In a 2001 interview, Asher recalled the scene as one of his most challenging directorial assignments ever:

"It was complicated with the girls doing the candy bit. It was extremely hard to time the conveyor belt, building up speed, stuffing candy in their mouths, their blouses."


In a business that cultivates yes-men, Asher also was known for resolutely standing up to stars when he had to. During his first week on the show, he found out that Ball was trying to direct other actors from behind the stage. He confronted her, saying that she could either fire him or let him be the sole director. Ball rushed off the set in tears, and Desi Arnaz began screaming at him in Spanish, he recalled, until Asher was able to explain what had happened. "He said I was absolutely right," Asher recalled in the interview.
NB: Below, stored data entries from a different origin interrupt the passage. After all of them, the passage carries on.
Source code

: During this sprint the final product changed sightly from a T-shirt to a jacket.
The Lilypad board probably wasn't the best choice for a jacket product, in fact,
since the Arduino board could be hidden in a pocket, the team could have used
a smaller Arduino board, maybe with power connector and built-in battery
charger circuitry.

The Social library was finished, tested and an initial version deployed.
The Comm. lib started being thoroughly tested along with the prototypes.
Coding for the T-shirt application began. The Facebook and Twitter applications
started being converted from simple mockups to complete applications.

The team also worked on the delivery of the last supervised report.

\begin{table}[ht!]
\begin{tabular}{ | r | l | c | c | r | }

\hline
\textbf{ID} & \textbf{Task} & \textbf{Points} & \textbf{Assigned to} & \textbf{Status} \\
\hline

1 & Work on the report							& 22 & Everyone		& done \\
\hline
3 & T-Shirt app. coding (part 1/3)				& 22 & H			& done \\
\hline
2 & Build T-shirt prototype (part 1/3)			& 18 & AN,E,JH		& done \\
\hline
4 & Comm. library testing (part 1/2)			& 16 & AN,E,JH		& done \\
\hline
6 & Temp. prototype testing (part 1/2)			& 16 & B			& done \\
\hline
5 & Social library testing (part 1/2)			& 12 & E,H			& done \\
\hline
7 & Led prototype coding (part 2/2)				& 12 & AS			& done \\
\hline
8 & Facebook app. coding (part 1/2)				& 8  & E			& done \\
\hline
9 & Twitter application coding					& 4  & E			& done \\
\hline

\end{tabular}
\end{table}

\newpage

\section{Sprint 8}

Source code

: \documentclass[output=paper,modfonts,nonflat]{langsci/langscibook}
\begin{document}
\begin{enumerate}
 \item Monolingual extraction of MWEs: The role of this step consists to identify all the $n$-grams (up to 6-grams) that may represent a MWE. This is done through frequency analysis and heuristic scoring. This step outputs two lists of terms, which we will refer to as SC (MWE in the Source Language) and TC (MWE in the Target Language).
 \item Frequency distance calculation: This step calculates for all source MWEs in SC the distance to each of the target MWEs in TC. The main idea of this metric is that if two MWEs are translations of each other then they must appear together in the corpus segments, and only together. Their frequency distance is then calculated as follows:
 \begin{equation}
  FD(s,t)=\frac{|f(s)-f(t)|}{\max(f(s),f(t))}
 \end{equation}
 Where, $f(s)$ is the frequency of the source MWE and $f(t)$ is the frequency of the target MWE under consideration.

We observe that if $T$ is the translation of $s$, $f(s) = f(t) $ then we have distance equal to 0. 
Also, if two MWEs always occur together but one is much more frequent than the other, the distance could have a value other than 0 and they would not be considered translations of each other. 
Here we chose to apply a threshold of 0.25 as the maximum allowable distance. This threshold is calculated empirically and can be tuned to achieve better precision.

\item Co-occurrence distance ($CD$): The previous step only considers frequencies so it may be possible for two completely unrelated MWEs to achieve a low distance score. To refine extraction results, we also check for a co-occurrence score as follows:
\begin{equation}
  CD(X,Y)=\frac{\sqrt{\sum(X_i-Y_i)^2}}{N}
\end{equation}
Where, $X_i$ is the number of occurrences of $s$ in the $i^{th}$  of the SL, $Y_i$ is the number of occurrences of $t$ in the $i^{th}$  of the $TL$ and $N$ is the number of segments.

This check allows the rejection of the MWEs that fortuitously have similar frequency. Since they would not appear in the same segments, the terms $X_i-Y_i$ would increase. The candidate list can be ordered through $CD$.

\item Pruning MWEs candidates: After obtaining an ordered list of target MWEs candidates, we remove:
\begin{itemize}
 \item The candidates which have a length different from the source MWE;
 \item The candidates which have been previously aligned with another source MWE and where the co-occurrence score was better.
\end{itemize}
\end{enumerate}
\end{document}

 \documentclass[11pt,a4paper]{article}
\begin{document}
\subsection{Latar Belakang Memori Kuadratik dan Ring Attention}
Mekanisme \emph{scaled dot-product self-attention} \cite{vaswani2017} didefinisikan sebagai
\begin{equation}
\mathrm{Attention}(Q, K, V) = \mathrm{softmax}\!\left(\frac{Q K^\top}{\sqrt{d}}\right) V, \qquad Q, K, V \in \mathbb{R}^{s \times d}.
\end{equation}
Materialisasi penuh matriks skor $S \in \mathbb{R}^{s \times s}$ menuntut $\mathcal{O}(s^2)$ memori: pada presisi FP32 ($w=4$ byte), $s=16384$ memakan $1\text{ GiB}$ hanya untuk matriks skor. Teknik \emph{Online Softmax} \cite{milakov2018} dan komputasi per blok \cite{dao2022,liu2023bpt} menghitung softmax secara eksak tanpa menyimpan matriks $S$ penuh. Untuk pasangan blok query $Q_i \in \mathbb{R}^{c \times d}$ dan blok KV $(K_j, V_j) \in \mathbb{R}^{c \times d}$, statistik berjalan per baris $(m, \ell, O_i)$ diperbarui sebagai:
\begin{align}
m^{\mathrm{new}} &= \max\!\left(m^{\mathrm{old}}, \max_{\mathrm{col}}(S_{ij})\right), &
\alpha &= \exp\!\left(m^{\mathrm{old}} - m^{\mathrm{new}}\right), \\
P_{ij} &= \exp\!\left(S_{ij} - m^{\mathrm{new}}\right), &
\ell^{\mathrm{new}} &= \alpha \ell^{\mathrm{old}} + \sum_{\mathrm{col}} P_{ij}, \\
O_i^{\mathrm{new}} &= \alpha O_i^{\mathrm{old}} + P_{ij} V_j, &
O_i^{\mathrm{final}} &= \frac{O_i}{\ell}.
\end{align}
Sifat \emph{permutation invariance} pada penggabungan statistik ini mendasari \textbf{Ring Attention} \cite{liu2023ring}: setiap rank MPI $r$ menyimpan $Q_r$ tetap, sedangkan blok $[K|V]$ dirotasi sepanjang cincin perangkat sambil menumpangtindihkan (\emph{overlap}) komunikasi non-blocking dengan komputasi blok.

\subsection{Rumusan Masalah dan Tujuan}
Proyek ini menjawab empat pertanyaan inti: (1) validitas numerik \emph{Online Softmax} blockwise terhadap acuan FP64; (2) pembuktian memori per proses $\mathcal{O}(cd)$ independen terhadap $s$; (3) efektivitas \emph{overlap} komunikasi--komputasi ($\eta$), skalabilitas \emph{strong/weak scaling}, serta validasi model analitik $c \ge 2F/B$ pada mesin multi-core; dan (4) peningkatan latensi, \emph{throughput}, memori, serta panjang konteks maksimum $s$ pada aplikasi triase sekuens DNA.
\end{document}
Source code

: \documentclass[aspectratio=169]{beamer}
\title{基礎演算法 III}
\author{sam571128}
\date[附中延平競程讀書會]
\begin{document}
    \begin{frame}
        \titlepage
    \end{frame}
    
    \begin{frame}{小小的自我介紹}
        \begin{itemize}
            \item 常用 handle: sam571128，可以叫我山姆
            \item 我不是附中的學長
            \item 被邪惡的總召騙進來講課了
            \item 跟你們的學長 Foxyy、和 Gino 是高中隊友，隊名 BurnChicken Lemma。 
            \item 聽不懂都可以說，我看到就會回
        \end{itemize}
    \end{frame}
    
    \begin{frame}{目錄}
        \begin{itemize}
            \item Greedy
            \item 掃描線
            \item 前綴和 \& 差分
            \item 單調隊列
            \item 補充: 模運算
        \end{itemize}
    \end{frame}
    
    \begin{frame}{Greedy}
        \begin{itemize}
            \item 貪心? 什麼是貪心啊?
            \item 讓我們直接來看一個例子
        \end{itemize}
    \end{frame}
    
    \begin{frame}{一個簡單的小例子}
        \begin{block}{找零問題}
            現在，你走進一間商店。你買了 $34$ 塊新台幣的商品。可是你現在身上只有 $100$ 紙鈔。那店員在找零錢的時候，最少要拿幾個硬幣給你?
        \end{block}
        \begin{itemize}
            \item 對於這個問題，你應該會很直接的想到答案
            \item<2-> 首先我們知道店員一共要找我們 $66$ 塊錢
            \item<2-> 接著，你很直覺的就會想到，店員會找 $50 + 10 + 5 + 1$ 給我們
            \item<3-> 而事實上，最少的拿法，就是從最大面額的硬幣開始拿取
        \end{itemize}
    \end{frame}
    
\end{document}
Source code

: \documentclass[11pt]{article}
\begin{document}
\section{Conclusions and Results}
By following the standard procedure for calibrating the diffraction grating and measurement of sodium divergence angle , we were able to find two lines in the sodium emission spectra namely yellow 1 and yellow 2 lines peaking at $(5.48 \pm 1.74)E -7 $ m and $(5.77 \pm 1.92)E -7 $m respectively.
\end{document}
When he wasn't making classic TV shows, Asher wrote and directed the string of classic beach-party movies of the 1960s that starred Frankie Avalon and Annette Funicello. He also was a friend of Frank Sinatra, Sammy Davis Jr. and other members of the famed Rat Pack. Asher's son Bill recalled that his father would sometimes fly with the actors on Sinatra's plane from L.A. to Las Vegas for a night on the town, and then rush back in time to be on the TV set at 5 a.m. "Those guys were living life big," he explained.